Myelocystocele-cloacal exstrophy in a pedigree with a mitochondrial 12S rRNA mutation, aminoglycoside-induced deafness, pigmentary disturbances, and spinal anomalies

Jeffrey S. Nye*, Erin A. Hayes, Michael Amendola, Daleik Vaughn, Joel Charrow, David G. McLone, Marcy C. Speer, Walter E. Nance, Arti Pandya

*Corresponding author for this work

Research output: Contribution to journalArticle

49 Scopus citations

Abstract

A large Filipino-American family with progressive matrilineal hearing loss, premature graying, depigmented patches, and digital anomalies was ascertained through a survey of a spina bifida clinic for neural crest disorders.
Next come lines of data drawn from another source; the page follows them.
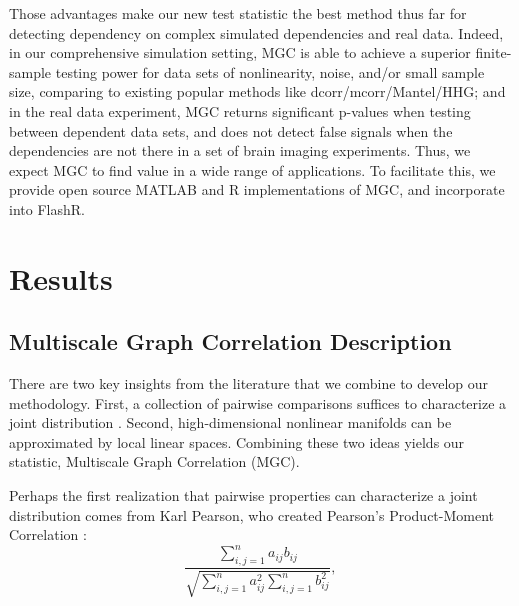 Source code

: \documentclass[11pt]{article}
\begin{document}
Those advantages make our new test statistic the best method thus far for detecting dependency on complex simulated dependencies and real data. Indeed, in our comprehensive simulation setting, MGC is able to achieve a superior finite-sample testing power for data sets of nonlinearity, noise, and/or small sample size, comparing to existing popular methods like dcorr/mcorr/Mantel/HHG; and in the real data experiment, MGC returns significant p-values when testing between dependent data sets,  and does not detect false signals when the dependencies are not there in a set of brain imaging experiments. Thus, we expect MGC to find value in a wide range of applications.  To facilitate this, we provide open source MATLAB and R implementations of MGC, and incorporate into FlashR.

\section{Results}
\label{main}
\subsection{Multiscale Graph Correlation Description}
\label{main1}
There are two key insights from the literature that we combine to develop our methodology.  First, a collection of pairwise comparisons  suffices to characterize a joint distribution \cite{Maa1996}.  Second, high-dimensional nonlinear manifolds can be approximated by local linear spaces.  Combining these two ideas yields our statistic,  Multiscale Graph Correlation (MGC).  

Perhaps the first realization that pairwise properties can characterize a joint distribution comes from  Karl Pearson, who created Pearson's Product-Moment Correlation \cite{Pearson1895}:
\begin{equation}
\label{generalCoef}
\frac{\sum_{i,j=1}^n a_{ij} b_{ij}}{\sqrt{\sum_{i,j=1}^n  a_{ij}^{2} \sum_{i,j=1}^n b_{ij}^{2}}}, 
\end{equation}
\end{document}
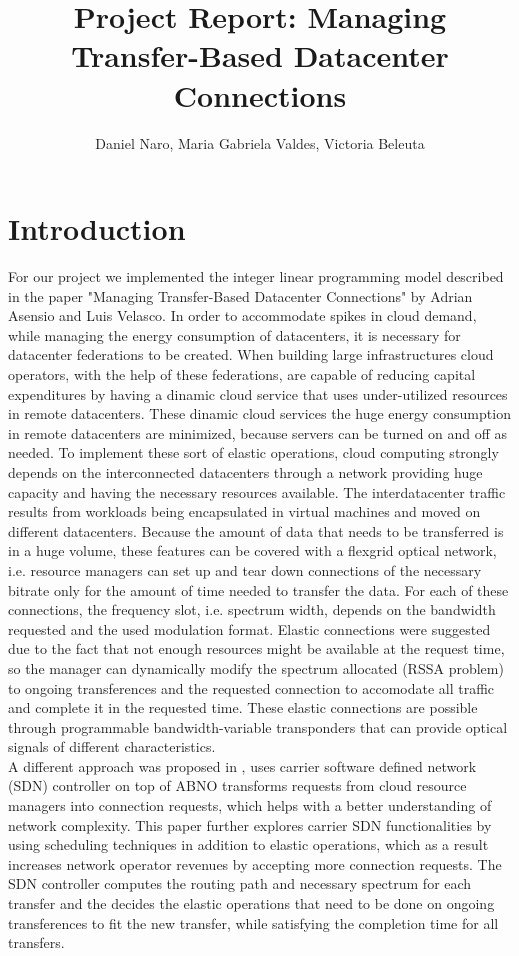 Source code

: \documentclass[11pt,a4paper]{article}
\title{Project Report: Managing Transfer-Based Datacenter Connections}
\author{Daniel Naro, Maria Gabriela Valdes, Victoria Beleuta}
\begin{document}
\maketitle
\section{Introduction}

For our project we implemented the integer linear programming model described in the paper "Managing Transfer-Based Datacenter Connections" by Adrian Asensio and Luis Velasco. In order to accommodate spikes in cloud demand, while managing the energy consumption of datacenters, it is necessary for datacenter federations to be created. When building large infrastructures cloud operators, with the help of these federations, are capable of reducing capital expenditures by having a dinamic cloud service that uses under-utilized resources in remote datacenters. These dinamic cloud services the huge energy consumption in remote datacenters are minimized, because servers can be turned on and off as needed. To implement these sort of elastic operations, cloud computing strongly depends on the interconnected datacenters through a network providing huge capacity and having the necessary resources available. The interdatacenter traffic results from workloads being encapsulated in virtual machines and moved on different datacenters. Because the amount of data that needs to be transferred is in a huge volume, these features can be covered with a flexgrid optical network, i.e. resource managers can set up and tear down connections of the necessary bitrate only for the amount of time needed to transfer the data. For each of these connections, the frequency slot, i.e. spectrum width, depends on the bandwidth requested and the used modulation format. Elastic connections were suggested due to the fact that not enough resources might be available at the request time, so the manager can dynamically modify the spectrum allocated (RSSA problem) to ongoing transferences and the requested connection to accomodate all traffic and complete it in the requested time. These elastic connections are possible through programmable bandwidth-variable transponders that can provide optical signals of different characteristics.\\

A different approach was proposed in \cite{1}, uses carrier software defined network (SDN) controller on top of ABNO transforms requests from cloud resource managers into connection requests, which helps with a better understanding of network complexity. This paper further explores carrier SDN functionalities by using scheduling techniques in addition to elastic operations, which as a result increases network operator revenues by accepting more connection requests. The SDN controller computes the routing path and necessary spectrum for each transfer and the decides the elastic operations that need to be done on ongoing transferences to fit the new transfer, while satisfying the completion time for all transfers.\\
\end{document}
Deafness followed a matrilineal pattern of inheritance and was associated with the A1555G mutation in the 12S rRNA gene (MTRNR1) in affected individuals as well as unaffected maternal relatives. Several other malformations were found in carriers of the mutation. The proband had a myelocystocele, Arnold-Chiari type I malformation, cloacal exstrophy, and severe early-onset hearing loss. Several family members had premature graying, white forelock, congenital leukoderma with or without telecanthus, somewhat suggestive of a Waardenburg syndrome variant. In addition to the patient with myelocystocele, two individuals had scoliosis and one had segmentation defects of spinal vertebrae. The syndromic characteristics reported here are novel for the mitochondrial A1555G substitution, and may result from dysfunction of mitochondrial genes during early development. However, the mitochondrial A1555G mutation is only rarely associated with neural tube defects as it was not found in a screen of 218 additional individuals with spina bifida, four of whom had congenital hearing loss. (C) 2000 Wiley-Liss, Inc.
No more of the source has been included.